We may or may not be physically addicted to our smartphones like smokers, but we do accessorize them, we sleep with them beside us, and we panic when we lose them. They have become our friends, our familiars. The smartphone accessory business alone is a 20 billion dollar per year industry. http://bgr.com/2012/06/22/mobile-accessories-revenues-increase-smartphones/

Health warnings and conspiracy theories aside, there may be a better reason to take regular breaks from your smartphone. How many of us have worked while on vacation, answered emails or texts in the evening, or been woken by our phones before breakfast? In the non-profit world, we now all take our work with us everywhere we go by default. A client emergency or critical incident can be responded to from anywhere in the world (ok as long as you have cell reception, so maybe not in a rustic hut in rural Nepal). But taking our phones with us everywhere, never really allows us to be “off work” even when we are no longer at work. Constantly being available can actually negatively affect us. It creates a constant pressure for our attention and takes away from our ability to relax fully, and we hardly notice. 

Even non-work-related applications, like social media, can cause us mild, yet constant stress. Staying on top of your blog reader, Twitter feed, incoming texts and emails; saps energy away from more important tasks, demanding our attention, time, and focus. The information flow scatters us into a perpetual state that Linda Stone calls “continuous partial attention”.

“Like so many things, in small doses, continuous partial attention can be a very functional behavior. However, in large doses, it contributes to a stressful lifestyle, to operating in crisis management mode, and to a compromised ability to reflect, to make decisions, and to think creatively. In a 24/7, always-on world, continuous partial attention used as our dominant attention mode contributes to a feeling of overwhelm, over-stimulation and to a sense of being unfulfilled. We are so accessible, we’re inaccessible”.
http://lindastone.net/qa/continuous-partial-attention/

So a phenomenon neither good nor bad, but simple there, and possibly adding another layer of low level stress to our busy NGO working lives. Sure we can yoga it up, meditate, kayak, climb mountains in Nepal, jog, stay hydrated and eat well – but stress can sabotage even the seemingly healthiest of lives. 

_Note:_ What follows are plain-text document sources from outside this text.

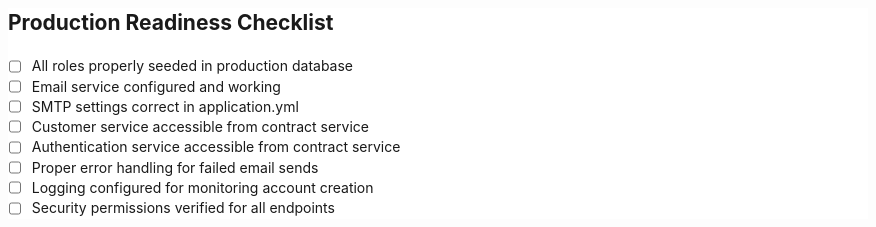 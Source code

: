 ## Production Readiness Checklist

- [ ] All roles properly seeded in production database
- [ ] Email service configured and working
- [ ] SMTP settings correct in application.yml
- [ ] Customer service accessible from contract service
- [ ] Authentication service accessible from contract service
- [ ] Proper error handling for failed email sends
- [ ] Logging configured for monitoring account creation
- [ ] Security permissions verified for all endpoints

Finding a way to “unplug” yourself even if it’s just for a few hours every day, can give you and your sensitive neuro-pathways a break and time to recharge. Most importantly you will be provided with the opportunity to be alone with your thoughts and potentially gain some perspective on the latest work emergency or social drama.  Everyone knows stress isn’t good for us, even if it is kind of sexy and everyone, including Don Draper, is doing it.